Beam routing with polymeric holographic optical interconnects provides flexibility in wavelength-division multiplexing and backplane applications.

Ray T. Chen

Holographic optical elements (HOEs) provide several critical beam-routing features that are not achievable through other means. Recently, both micro- and macroscale applications based on HOEs have been realized. Advancement in photopolymeric material has made the fabrication of both transmission and reflection volume holograms reliable and cost-effective. Optical interconnects are generally a better choice for interconnecting different processors and memories whenever conventional electrical interconnects cannot fulfill system requirements.

Holographic optical elements have become increasingly important for these applications. HOEs outperform other existing photonic devices in manipulating coherent lightwave propagation for one-to-many fanout and many-to-one fanin interconnects, which are two of the most important scenarios in backplane and inter-multichip-module communications.

Wavelength-division multiplexers

A wavelength-division multiplexer (WDM) is considered to be one of the key elements for enhancing the transmission bandwidth of optical communications and sensor systems. During the last 20 years, various types of WDMs and wavelength-division demultiplexers (WDDMs) have been proposed and demonstrated. Recently, the technique for producing spatially multiplexed phase hologram WDMs has been developed.

We have built a surface-normal WDM using photopolymer-based volume holograms in conjugation with gradient-index (GRIN) rod lenses.1 In the initial demonstration, multiple-wavelength beams were provided by a Ti:sapphire laser that will be replaced by a diode-laser array (see Fig. 1). The elimination of edge-coupling significantly enhances the packaging reliability.

In the experimental setup, two photopolymer-based volume holograms were used. The collimated light from the single-mode fiber was diffracted by the input hologram coupler and then zigzagged inside the waveguiding plate. It was subsequently coupled out by the output hologram. The output GRIN rod lens focused light beams with different incident angles to discrete spots corresponding to different wavelengths. A charge-coupled-device camera took the pictures. Parameters such as spot size, channel separation, and crosstalk were measured.

In our experiment, the average channel separation was 80 µm, and the average spot size was less than 60 µm, which can be theoretically reduced to less than 5 µm. Current spot size is well above the theoretical prediction due to the implementation of 1/4-pitch GRIN lens. The average crosstalk was less than -20 dB.

Optical backplanes

To increase the interconnection capacity, optical solutions have been considered, but until recently, the burden of electrical-to-optical and optical-to-electrical conversions has prevented the use of optical solutions. Development of efficient optoelectronic devices, especially in the form of arrays, has stimulated research seeking feasible optical solutions, although no general optical backplane compatible with existing electrical buses has been developed yet.

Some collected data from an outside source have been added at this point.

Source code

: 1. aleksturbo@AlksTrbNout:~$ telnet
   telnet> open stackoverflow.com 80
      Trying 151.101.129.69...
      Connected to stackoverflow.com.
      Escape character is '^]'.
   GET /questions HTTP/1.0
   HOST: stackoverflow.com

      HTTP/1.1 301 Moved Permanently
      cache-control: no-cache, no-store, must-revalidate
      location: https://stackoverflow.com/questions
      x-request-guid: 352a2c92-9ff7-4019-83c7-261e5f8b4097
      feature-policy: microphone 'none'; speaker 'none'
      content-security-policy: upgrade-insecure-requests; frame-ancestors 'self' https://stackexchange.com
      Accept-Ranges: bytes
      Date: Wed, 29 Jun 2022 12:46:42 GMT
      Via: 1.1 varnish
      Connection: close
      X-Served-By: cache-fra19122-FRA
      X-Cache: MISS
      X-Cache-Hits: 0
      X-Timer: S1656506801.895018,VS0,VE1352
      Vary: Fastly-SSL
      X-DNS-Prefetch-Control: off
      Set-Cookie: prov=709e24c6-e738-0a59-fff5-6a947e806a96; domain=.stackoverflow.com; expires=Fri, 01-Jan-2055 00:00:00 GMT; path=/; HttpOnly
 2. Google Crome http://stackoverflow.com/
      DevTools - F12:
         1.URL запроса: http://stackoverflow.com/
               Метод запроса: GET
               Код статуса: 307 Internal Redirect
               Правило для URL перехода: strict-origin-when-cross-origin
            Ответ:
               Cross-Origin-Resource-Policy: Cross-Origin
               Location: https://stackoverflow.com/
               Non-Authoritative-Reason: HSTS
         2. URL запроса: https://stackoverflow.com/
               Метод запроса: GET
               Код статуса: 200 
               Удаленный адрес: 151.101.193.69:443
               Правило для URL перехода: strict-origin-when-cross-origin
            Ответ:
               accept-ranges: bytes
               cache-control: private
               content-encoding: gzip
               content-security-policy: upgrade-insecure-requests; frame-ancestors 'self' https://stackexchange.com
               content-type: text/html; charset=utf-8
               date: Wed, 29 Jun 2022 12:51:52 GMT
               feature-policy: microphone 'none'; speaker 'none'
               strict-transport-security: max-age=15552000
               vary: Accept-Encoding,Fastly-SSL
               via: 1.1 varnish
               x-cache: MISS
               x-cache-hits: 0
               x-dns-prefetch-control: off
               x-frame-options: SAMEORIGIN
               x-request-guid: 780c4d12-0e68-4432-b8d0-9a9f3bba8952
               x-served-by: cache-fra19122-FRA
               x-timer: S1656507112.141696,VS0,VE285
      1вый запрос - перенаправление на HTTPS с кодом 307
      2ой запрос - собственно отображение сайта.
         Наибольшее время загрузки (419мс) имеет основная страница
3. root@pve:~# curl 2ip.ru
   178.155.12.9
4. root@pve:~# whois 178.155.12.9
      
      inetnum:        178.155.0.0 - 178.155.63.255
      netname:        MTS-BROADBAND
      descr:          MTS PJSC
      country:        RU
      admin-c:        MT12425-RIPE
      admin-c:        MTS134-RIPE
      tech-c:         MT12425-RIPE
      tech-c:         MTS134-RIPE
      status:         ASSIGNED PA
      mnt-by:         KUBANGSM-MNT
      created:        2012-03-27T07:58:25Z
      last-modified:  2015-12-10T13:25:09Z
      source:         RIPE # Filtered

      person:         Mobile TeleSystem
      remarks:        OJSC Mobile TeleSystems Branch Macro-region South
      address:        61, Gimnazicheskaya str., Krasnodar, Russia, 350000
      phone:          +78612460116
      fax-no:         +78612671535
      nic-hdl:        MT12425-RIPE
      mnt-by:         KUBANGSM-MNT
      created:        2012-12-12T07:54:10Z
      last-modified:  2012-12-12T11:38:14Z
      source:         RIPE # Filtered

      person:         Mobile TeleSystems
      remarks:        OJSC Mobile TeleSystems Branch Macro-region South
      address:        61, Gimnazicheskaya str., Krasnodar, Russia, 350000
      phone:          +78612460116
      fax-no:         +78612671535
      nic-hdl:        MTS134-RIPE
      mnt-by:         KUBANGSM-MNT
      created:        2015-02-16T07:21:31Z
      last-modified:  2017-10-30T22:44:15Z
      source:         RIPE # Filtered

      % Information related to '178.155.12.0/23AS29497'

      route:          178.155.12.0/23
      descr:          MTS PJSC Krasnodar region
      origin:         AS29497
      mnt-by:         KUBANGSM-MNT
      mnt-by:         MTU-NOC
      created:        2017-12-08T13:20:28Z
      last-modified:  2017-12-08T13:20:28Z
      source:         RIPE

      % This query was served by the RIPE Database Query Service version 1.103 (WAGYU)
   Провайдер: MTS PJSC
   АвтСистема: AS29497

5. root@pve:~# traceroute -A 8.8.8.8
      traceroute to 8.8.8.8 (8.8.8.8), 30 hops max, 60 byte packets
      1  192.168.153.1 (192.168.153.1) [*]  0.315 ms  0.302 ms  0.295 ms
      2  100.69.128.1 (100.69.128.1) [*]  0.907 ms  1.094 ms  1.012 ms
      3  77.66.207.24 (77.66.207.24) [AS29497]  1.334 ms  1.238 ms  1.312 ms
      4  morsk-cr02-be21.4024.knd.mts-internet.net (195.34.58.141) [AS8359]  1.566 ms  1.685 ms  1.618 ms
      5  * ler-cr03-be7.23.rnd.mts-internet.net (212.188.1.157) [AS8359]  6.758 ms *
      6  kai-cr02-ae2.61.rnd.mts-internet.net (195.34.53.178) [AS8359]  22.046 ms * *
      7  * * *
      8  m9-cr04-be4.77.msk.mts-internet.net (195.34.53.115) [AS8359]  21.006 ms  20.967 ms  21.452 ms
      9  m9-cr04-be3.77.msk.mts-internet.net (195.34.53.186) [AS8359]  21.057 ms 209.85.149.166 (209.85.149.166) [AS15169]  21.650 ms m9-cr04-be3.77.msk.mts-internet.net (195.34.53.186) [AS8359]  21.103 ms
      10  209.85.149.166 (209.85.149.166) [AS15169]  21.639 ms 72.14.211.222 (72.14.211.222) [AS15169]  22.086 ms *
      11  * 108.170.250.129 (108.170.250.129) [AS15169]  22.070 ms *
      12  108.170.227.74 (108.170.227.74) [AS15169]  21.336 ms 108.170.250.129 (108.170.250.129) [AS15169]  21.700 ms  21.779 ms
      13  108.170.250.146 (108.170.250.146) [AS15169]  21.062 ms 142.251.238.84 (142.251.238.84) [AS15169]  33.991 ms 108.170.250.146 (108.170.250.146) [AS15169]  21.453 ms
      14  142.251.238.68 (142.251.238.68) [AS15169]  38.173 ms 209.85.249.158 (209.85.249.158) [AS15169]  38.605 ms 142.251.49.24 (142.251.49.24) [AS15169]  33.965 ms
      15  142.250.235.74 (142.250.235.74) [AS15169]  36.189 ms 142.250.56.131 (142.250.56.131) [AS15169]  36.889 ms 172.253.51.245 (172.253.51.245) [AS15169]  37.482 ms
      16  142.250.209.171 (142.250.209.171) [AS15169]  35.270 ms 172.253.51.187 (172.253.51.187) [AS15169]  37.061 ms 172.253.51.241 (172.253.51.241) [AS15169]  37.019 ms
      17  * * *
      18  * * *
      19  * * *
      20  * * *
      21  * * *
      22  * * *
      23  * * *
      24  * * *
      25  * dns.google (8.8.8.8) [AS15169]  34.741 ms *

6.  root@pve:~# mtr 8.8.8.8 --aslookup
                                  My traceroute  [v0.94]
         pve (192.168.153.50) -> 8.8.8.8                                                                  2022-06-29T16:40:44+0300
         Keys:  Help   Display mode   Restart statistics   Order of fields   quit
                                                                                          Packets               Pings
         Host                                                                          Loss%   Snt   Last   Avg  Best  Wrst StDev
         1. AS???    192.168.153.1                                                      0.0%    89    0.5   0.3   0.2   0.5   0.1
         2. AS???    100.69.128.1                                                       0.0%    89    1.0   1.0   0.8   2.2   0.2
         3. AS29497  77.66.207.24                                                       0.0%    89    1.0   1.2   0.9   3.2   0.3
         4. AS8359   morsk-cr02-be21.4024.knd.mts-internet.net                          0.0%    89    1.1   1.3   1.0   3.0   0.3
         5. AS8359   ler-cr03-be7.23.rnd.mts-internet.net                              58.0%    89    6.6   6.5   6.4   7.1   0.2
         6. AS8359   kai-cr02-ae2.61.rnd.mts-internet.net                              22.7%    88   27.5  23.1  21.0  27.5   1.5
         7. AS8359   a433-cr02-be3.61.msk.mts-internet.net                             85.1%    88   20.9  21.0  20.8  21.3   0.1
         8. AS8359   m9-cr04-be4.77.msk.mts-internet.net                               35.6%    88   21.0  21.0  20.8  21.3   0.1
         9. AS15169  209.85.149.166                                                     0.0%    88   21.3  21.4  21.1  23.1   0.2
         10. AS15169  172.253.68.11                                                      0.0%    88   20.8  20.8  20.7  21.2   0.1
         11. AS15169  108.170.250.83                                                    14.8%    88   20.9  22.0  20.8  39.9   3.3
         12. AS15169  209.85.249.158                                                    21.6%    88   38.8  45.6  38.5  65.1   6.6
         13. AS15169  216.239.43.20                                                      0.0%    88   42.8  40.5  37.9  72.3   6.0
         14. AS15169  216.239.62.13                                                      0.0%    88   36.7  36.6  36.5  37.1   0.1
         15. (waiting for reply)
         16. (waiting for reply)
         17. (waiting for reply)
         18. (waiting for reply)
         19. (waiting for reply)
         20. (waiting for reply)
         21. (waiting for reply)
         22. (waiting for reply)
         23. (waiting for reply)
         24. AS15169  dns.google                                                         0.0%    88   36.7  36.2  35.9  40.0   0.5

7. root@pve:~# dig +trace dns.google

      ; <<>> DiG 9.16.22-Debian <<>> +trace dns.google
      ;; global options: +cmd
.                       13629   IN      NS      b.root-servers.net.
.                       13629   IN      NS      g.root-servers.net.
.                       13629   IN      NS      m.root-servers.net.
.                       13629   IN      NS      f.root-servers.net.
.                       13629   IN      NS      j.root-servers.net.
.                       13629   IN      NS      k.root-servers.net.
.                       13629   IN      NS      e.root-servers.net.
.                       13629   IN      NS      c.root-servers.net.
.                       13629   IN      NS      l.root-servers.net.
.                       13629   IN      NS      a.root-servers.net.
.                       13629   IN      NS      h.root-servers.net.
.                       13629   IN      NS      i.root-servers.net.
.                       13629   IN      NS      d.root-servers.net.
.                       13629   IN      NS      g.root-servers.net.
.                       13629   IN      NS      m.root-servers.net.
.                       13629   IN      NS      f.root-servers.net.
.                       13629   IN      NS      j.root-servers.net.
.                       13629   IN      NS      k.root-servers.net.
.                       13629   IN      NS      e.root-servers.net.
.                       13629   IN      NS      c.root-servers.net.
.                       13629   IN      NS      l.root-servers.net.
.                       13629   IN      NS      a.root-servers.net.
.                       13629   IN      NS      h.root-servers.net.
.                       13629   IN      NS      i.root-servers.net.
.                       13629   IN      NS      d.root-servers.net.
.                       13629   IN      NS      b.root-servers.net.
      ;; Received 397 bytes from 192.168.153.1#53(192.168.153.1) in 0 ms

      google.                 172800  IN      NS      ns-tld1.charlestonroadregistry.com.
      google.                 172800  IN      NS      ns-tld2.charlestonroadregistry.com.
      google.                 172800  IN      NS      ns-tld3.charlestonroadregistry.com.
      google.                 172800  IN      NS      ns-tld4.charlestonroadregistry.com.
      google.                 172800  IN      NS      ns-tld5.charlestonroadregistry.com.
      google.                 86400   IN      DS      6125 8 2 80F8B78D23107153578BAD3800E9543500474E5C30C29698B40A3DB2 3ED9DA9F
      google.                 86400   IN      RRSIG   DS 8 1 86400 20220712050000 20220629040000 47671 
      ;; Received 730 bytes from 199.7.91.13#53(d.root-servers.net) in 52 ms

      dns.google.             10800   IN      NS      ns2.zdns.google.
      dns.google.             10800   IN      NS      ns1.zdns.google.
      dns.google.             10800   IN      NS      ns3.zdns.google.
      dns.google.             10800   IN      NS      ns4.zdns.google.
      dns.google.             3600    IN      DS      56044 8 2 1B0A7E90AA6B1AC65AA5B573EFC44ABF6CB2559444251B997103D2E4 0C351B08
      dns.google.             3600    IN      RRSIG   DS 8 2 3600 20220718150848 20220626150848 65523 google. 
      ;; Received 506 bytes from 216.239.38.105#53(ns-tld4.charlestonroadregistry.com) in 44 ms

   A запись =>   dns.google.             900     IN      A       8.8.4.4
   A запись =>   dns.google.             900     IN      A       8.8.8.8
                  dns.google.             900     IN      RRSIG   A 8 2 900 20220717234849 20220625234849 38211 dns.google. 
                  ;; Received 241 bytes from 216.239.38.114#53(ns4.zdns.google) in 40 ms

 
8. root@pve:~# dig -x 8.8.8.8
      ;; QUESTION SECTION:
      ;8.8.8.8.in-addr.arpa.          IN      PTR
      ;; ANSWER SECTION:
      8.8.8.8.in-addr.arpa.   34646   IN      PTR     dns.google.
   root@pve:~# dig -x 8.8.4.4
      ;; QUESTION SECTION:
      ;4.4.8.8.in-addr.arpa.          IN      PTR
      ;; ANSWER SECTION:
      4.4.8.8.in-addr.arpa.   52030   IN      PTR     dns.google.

To provide a competitive optical solution, we developed a bidirectional optical backplane with nine processor/memory boards. Unlike the previous optical backplanes aimed at special-purpose computers, the backplane we used is general purpose and thus is compatible with standard multiprocessor backplane buses such as Futurebus+ and Multibus II, as well as any existing backplane bus (see Fig. 2) The backplane bus must provide a path for the bidirectional signal flow among the nine boards. To meet this goal, we used an array of multiplexed holograms in conjunction with a waveguiding plate. An electrical transceiver at each processor/memory board drives the corresponding diode laser located at the bottom of the board. The light from the laser is then bidirectionally coupled through a multiplexed hologram into the substrate, which acts as a waveguiding plate. The surface-normal fanouts are provided by an array of holograms located between the backplane and the processor/memory boards. The photodiode associated with each signal line detects light coming from either direction in the waveguiding plate.

The signal is coupled into the backplane through a hologram acting as an input coupler, which is designed to provide a total-internal-reflected beam within the waveguiding plate. An array of multiplexed holograms is recorded along each signal path.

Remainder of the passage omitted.